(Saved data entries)
------------------------
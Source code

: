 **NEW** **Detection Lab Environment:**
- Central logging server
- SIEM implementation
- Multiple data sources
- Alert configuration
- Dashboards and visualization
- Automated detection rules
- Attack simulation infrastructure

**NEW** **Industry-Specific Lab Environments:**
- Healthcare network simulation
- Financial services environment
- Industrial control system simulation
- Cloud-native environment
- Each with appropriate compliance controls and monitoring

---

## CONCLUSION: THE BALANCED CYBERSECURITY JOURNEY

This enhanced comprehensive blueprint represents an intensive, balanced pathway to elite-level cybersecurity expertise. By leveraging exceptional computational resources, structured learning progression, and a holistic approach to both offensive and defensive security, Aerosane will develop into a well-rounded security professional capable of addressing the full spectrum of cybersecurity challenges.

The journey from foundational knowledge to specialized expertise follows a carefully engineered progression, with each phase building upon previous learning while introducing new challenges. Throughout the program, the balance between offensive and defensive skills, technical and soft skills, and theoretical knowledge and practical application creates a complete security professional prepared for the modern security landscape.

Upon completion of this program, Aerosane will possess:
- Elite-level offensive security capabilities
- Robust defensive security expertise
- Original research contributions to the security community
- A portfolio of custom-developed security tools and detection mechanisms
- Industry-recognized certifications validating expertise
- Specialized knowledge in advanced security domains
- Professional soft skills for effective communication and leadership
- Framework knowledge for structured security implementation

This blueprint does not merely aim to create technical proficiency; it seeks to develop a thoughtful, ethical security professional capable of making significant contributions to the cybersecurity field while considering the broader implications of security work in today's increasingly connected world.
------------------------
## [Problem requirements]
Above are the entries. Quote exactly the lines from the one bearing "- Financial services environment" through the one bearing "## CONCLUSION: THE".

## [Result of the exercise]
- Financial services environment
- Industrial control system simulation
- Cloud-native environment
- Each with appropriate compliance controls and monitoring

---

## CONCLUSION: THE BALANCED CYBERSECURITY JOURNEY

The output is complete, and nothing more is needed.